### PROBLEM STATEMENT
Go through the entries below and tally the lines containing the string "Creating"; report only the tally.

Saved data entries
=== Begin Enclosure ===

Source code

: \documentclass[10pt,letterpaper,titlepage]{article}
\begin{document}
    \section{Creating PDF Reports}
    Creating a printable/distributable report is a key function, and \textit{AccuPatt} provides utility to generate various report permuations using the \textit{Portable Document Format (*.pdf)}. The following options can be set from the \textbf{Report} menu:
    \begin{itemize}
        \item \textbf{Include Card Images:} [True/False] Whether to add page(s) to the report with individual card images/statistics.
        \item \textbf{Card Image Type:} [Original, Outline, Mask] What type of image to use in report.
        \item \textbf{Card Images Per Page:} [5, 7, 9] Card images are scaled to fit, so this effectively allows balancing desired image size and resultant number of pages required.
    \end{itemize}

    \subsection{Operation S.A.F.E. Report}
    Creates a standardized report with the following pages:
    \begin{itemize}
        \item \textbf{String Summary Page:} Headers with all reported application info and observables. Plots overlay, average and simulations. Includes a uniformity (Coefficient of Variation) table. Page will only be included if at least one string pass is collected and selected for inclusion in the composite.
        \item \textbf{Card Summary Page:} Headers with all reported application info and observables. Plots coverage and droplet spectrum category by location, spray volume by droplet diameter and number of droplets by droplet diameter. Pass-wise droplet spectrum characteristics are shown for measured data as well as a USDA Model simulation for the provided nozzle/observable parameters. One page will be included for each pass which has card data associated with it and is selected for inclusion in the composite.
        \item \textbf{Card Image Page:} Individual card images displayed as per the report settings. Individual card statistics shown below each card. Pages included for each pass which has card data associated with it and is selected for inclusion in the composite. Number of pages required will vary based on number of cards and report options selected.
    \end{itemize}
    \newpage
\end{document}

=== End Enclosure ===

### THE ANSWER
2